Jules Verne hat 80 Tage benötigt, Dries van Noten zwei Minuten. Der Belgier zeigte die wohl reichste und richtungsweisendste Kollektion bisher. Eine Weltreise, ein gesteuerter Clash der Kulturen: Er führt dicke, glänzende Jacquardstoffe in Rot und Gold, opulente Stickereien, inspiriert von chinesischen Dörfern des 19. Jahrhunderts, ausladenden Pelz mit Cotton-Safarihosen zusammen.

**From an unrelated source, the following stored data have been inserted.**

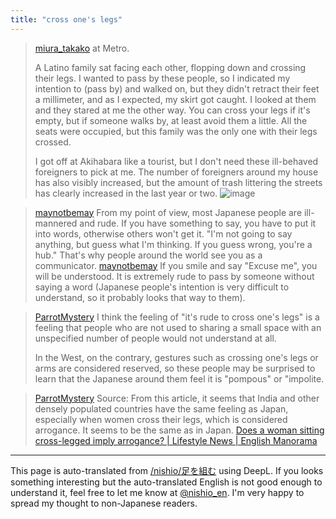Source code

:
 ```yaml
---
title: "cross one's legs"
---
```


> [miura_takako](https://x.com/miura_takako/status/1803653474099630191) at Metro.
>
>  A Latino family sat facing each other, flopping down and crossing their legs.
>  I wanted to pass by these people, so I indicated my intention to (pass by) and walked on, but they didn't retract their feet a millimeter, and as I expected, my skirt got caught. I looked at them and they stared at me the other way.
>  You can cross your legs if it's empty, but if someone walks by, at least avoid them a little. All the seats were occupied, but this family was the only one with their legs crossed.
>
>  I got off at Akihabara like a tourist, but I don't need these ill-behaved foreigners to pick at me. The number of foreigners around my house has also visibly increased, but the amount of trash littering the streets has clearly increased in the last year or two.
>  ![image](https://pbs.twimg.com/media/GQfdRjJawAEEg6g?format=jpg&name=medium#.png)

> [maynotbemay](https://x.com/maynotbemay/status/1803653474099630191) From my point of view, most Japanese people are ill-mannered and rude. If you have something to say, you have to put it into words, otherwise others won't get it.
>  "I'm not going to say anything, but guess what I'm thinking. If you guess wrong, you're a hub." That's why people around the world see you as a communicator.
> [maynotbemay](https://x.com/maynotbemay/status/1804214594682147122) If you smile and say "Excuse me", you will be understood. It is extremely rude to pass by someone without saying a word (Japanese people's intention is very difficult to understand, so it probably looks that way to them).

> [ParrotMystery](https://x.com/ParrotMystery/status/1804229874649042959) I think the feeling of "it's rude to cross one's legs" is a feeling that people who are not used to sharing a small space with an unspecified number of people would not understand at all.
>
>  In the West, on the contrary, gestures such as crossing one's legs or arms are considered reserved, so these people may be surprised to learn that the Japanese around them feel it is "pompous" or "impolite.


> [ParrotMystery](https://x.com/ParrotMystery/status/1804233061799989285) Source: From this article, it seems that India and other densely populated countries have the same feeling as Japan, especially when women cross their legs, which is considered arrogance. It seems to be the same as in Japan.
[Does a woman sitting cross-legged imply arrogance? | Lifestyle News | English Manorama](https://www.onmanorama.com/lifestyle/news/2019/08/05/woman-sitting-cross-legged.html)

---
This page is auto-translated from [/nishio/足を組む](https://scrapbox.io/nishio/足を組む) using DeepL. If you looks something interesting but the auto-translated English is not good enough to understand it, feel free to let me know at [@nishio_en](https://twitter.com/nishio_en). I'm very happy to spread my thought to non-Japanese readers.
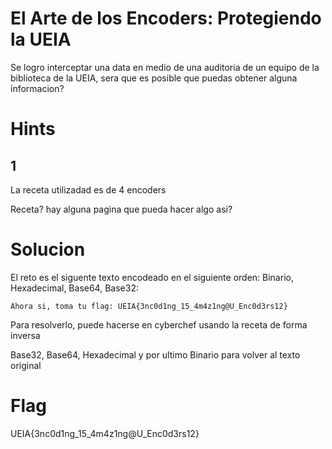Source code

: # El Arte de los Encoders: Protegiendo la UEIA

Se logro interceptar una data en medio de una auditoria de un equipo de la biblioteca de la UEIA, sera que es posible que puedas obtener alguna informacion?

# Hints

## 1

La receta utilizadad es de 4 encoders

Receta? hay alguna pagina que pueda hacer algo asi?

# Solucion

El reto es el siguente texto encodeado en el siguiente orden: Binario, Hexadecimal, Base64, Base32:

```
Ahora si, toma tu flag: UEIA{3nc0d1ng_15_4m4z1ng@U_Enc0d3rs12}
```

Para resolverlo, puede hacerse en cyberchef usando la receta de forma inversa

Base32, Base64, Hexadecimal y por ultimo Binario para volver al texto original

# Flag

UEIA{3nc0d1ng_15_4m4z1ng@U_Enc0d3rs12}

Arbeitet in fast jedem Outfit mehrlagig, mit dem Kittel als neues Spielteil. Insgesamt bleibt die Silhouette aber androgyn.

Wie auch sonst in Paris. Mit Ausnahmen wie Isabel Marant, die die Taille extrem betont, bleiben Layering, relaxte Silhouetten und Cocooning (Célines Wattierungen!) die Leitmotive. Volumen zu Volumen, in all seinen Facetten, dominiert das Bild, mit großräumigen Strickteilen, schwingenden Midi-Röcken und überlangen Hosen als Protagonisten. Der schönste Strick: bei Acne (fast transparent), Isabel Marant (Troyer), Sacai (allover) und Céline (Jumpsuit).

Die lässigste Silhouette: bei Christophe Lemaire. Licht und leicht, mal mit hülligen Mänteln, mal mit weiten Culottes, deuten alle Outfits darauf hin, um was es in der nächsten Saison geht: mehr Tragweite.